Kodi DSPlayer – DirectShow Player for Windows
HDR to SDR: Choosing a Gamma Curve

Tip: When watching HDR content, it is always a good idea to increase the backlight or lamp mode of your display, even slightly, to give HDR content additional room to present its high range of contrast. HDR content requires much higher available peak brightness than SDR to keep the image bright and viewable and avoid dimming the image through aggressive high dynamic range compression.

The selection of a gamma curve in madVR and at the display panel is the most important choice in using the HDR to SDR conversion. PQ values represent absolute brightness and the conversion from PQ to gamma is designed to output absolute, not relative PQ luminance.

If the display gamma matches the output gamma from madVR, mapping PQ values to any power-law gamma will result in the identical displayed luminances. So HDR converted to SDR should not change the display gamma at all if both madVR and the display are adjusted to use the same calibrated power-law gamma.

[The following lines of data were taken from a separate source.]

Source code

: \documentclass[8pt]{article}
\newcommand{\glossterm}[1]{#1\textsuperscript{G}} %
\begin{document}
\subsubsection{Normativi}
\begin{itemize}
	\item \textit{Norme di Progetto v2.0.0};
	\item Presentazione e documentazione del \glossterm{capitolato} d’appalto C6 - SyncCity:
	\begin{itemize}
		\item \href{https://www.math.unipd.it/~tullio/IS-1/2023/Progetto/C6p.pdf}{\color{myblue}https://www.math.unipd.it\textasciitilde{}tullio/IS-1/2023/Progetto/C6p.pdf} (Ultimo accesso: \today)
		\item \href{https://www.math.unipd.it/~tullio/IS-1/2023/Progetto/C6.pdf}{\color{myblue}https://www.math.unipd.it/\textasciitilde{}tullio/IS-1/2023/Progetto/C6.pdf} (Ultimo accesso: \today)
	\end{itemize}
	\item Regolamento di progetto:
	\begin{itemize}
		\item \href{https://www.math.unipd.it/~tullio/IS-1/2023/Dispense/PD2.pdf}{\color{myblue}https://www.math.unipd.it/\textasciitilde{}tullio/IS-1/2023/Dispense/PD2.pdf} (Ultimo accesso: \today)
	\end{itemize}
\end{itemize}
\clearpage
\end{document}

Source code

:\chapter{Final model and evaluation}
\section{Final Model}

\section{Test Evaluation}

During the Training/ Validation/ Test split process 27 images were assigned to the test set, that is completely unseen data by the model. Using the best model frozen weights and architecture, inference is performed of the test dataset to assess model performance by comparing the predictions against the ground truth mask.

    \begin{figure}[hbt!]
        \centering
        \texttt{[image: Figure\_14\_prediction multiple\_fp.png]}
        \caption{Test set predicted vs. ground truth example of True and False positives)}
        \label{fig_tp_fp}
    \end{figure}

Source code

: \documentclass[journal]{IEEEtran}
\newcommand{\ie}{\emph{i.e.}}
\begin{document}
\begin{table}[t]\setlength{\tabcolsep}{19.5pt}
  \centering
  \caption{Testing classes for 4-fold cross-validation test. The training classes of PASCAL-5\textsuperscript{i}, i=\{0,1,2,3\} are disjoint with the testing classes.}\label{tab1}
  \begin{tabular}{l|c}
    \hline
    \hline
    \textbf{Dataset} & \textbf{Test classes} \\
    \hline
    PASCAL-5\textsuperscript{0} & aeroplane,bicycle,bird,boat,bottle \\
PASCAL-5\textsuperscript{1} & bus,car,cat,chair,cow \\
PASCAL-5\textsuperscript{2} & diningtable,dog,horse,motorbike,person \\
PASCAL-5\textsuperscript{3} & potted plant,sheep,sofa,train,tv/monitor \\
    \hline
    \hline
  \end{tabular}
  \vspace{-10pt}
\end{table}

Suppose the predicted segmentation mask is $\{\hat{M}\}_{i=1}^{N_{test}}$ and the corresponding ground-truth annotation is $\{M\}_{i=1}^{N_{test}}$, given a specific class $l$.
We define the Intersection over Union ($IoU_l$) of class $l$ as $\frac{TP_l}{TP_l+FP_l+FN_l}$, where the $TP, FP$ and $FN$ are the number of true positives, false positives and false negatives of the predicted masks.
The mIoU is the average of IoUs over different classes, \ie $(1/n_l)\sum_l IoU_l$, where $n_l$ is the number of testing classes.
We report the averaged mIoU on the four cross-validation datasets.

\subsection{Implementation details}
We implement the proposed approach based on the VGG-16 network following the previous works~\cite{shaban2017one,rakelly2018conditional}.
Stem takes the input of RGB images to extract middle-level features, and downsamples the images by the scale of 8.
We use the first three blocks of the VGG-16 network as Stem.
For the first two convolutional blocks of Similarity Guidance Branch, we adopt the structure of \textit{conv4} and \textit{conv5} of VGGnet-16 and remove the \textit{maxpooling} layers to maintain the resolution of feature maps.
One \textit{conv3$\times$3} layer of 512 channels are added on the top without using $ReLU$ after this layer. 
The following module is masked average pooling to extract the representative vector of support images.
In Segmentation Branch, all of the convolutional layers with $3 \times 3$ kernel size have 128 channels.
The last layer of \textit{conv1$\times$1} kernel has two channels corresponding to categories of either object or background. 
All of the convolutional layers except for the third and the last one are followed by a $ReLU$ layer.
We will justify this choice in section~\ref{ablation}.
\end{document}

Maintaining the original source luminance of the PQ EOTF 1:1 on dimmer displays simply won't be possible, so your primary concern should be attempting to avoid having the image appear too dark after tone mapping is applied rather than precisely replicating the full brightness of the source levels.

Possible Gamma Conversion Steps:

No 3D LUT:
(madVR) 2.20 -> 2.20 (display): Input and Output Luminances Match;
(madVR) 2.40 -> 2.40 (display): Input and Output Luminances Match;
(madVR) 2.40 -> 2.20 (display): Output Luminance Increased by the Display;
(madVR) 2.20 -> 2.40 (display): Output Luminance Decreased by the Display.

SDR 3D LUT:
(madVR) 2.20 -> 2.20 (3D LUT): Input and Output Luminances Match;
(madVR) 2.20 -> 2.40 (3D LUT): Output Luminance Decreased by the Display.

You can see madVR always converts to gamma 2.20 when a 3D LUT is present. Output values are meant to be absolute, so choosing a 2.40 display LUT may result in an image that is too dark by lowering the brightness of the source too much after the 3D LUT is applied (2.20 input -> 2.40 display).

If you are getting the best black clipping with madVR set to 2.40, it can be acceptable to set the display gamma to 2.20. The 2.40 input will be pulled up by the 2.20 display curve, which will make the displayed image brighter as opposed to darker. To limit any raising of black or washed out images, you may compensate by reporting a higher real display peak nits to madVR. This is preferable to taking any output from madVR and making it any darker at the end display.

Choosing an Output Gamma in madVR

The first step in configuring a display for HDR to SDR tone mapping is to set 16-235 SDR black and white clipping using the instructions provided in the devices section. Once this is accurate, calibrating for HDR playback will be much easier. Your mileage with HDR to SDR tone mapping will vary a lot depending on the accuracy of your display's gamma curve.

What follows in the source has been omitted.